Answering the Why Question
The previous week or so has been a whirlwind of adjusting to new life changes. For someone such as myself, this is annoyingly daunting. While I am a fan of spur-of-the-moment fun and adapt to small alterations of my day rather quickly, I admit I am sorely lacking in elasticity when it comes to permanent, routine-altering shifts in my life.
Despite my taking this company’s quick acceptance of my application as a sign of my being ready to move forward, I continue to wrestle with anxious thoughts concerning the days ahead, which I find... disheartening. I didn’t realize just how much I relied upon routine for peace of mind.
The only way through for me lies in answering the why question. Why keep going? Why even try to show up with a smile on my face? Why push through? Is this role imperative to the wellbeing of my community? No. This would be the downside to a plethora of choices. Am I easily replaced by the company I work for? Probably. What I do is not all that complicated.
So why do it? Why not just delve back into the arts where my comfort zone and skills lie? Because He asked me to. My job may not be essential in the grand scheme of time and history, which does make it difficult to reconcile time away from the people I love most, but I am needed. Or wanted at the very least.
I’ve been thinking a lot about Jesus’ statement The harvest is great but the workers are few. Was this statement only true at this point in time? If so, why include it to be forever remembered by future generations? The harvest is great. I know the message of God’s love for humanity and the steps Jesus took to save us from ourselves has yet to reach all four corners of the earth. But the workers are few? Are there truly so few Jesus followers in the world? Possibly, but I do not believe this is the meaning in its entirety. Not anymore.
I’ve loved Jesus for a long time. But I have not been willing to step outside of myself and my cozy little bubble until recently. For nearly a decade and a half, I’ve been deaf to His call Who shall I send... Not to a far country, but my own county. Now I hear Him plain as day and cannot ignore the plea Who shall I send! Not to preach at my co-workers but to love them and serve this company every day like He would.

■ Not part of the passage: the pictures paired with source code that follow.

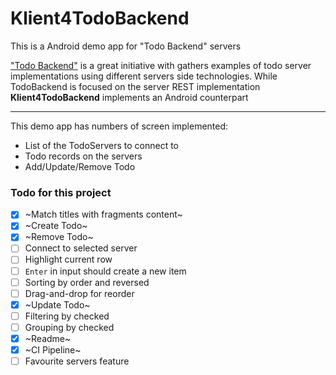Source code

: 
# Klient4TodoBackend

This is a Android demo app for "Todo Backend" servers

["Todo Backend"](http://todobackend.com/) is a great initiative with gathers examples of 
todo server implementations using different servers side technologies. While TodoBackend is 
focused on the server REST implementation **Klient4TodoBackend** implements an Android
counterpart 

---------------

This demo app has numbers of screen implemented:

- List of the TodoServers to connect to
- Todo records on the servers
- Add/Update/Remove Todo

### Todo for this project

* [x] ~Match titles with fragments content~ 
* [x] ~Create Todo~
* [x] ~Remove Todo~
* [ ] Connect to selected server
* [ ] Highlight current row
* [ ] `Enter` in input should create a new item
* [ ] Sorting by order and reversed
* [ ] Drag-and-drop for reorder
* [x] ~Update Todo~
* [ ] Filtering by checked
* [ ] Grouping by checked
* [x] ~Readme~
* [x] ~CI Pipeline~
* [ ] Favourite servers feature
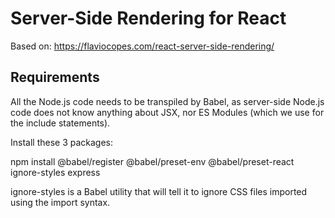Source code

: # Server-Side Rendering for React
Based on: https://flaviocopes.com/react-server-side-rendering/

## Requirements
All the Node.js code needs to be transpiled by Babel, as server-side Node.js code does not know anything about JSX, nor ES Modules (which we use for the include statements).

Install these 3 packages:

npm install @babel/register @babel/preset-env @babel/preset-react ignore-styles express

ignore-styles is a Babel utility that will tell it to ignore CSS files imported using the import syntax.

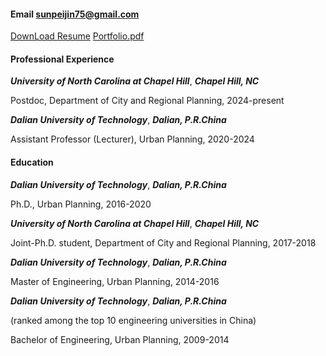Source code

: <!-- [![senli1073](https://img.shields.io/badge/senli1073-github-blue?logo=github)](https://github.com/senli1073) -->

<!-- He is currently pursuing a Master's Degree in Computer Science, at School of Computer Science and Technology, China University of Mining and Technology, China. -->

#### Email  sunpeijin75@gmail.com

[DownLoad Resume](https://sunkb-max.github.io/contents/sunpeijin_cv.pdf)
[Portfolio.pdf](https://sunkb-max.github.io/contents/Portfolio.pdf)

#### Professional Experience
***University of North Carolina at Chapel Hill***,               ***Chapel Hill, NC***

Postdoc, Department of City and Regional Planning,            2024-present

***Dalian University of Technology***,                  ***Dalian, P.R.China***

Assistant Professor (Lecturer), Urban Planning,                2020-2024

#### Education
***Dalian University of Technology***,                  ***Dalian, P.R.China***          

Ph.D., Urban Planning,                          2016-2020

***University of North Carolina at Chapel Hill***,               ***Chapel Hill, NC***

Joint-Ph.D. student, Department of City and Regional Planning,         2017-2018

***Dalian University of Technology***,                  ***Dalian, P.R.China***          

Master of Engineering, Urban Planning,                   2014-2016

***Dalian University of Technology***,                  ***Dalian, P.R.China***

(ranked among the top 10 engineering universities in China)

Bachelor of Engineering, Urban Planning,                   2009-2014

What I do right now may not look like much in the eyes of, well, anyone, but just being out in the world with the mentality to open the doors of Heaven to the people around me is reason enough to try. Again. And again. And again. To push through the fear that makes me want to run out those sliding glass doors and never look back. To show up every shift with a smile on my face and contentment in my heart.
I am a walking talking key to God Himself. All Christians are, which is why I need to be in the world among other people for longer than the forty-five minutes or so it takes me to buy groceries or sit in a coffee shop.
I used to disqualify myself from this level of availability, thinking my weaknesses made me unfit for duty in any sense. Master Yoda wouldn’t even have to close his eyes before declaring Much fear I sense in you and sending me away from the Order. But Jesus doesn’t do this, which I suppose is evidence that His strength and ability far exceeds my weakness and lack of qualification.
He takes my fear and faults into account and declares me exactly what Heaven needs to bear the image of an invisible God to a world that does not know Him. He doesn’t require my understanding, only the response Here I am, send me!
Over time, as relationship builds and trust grows, Master becomes Friend then Mentor then Father. He never sighs with impatience when I admit I’m still afraid and need His help to get through the day. He simply whispers Courage, dear heart and hands me my saber as we walk out the door.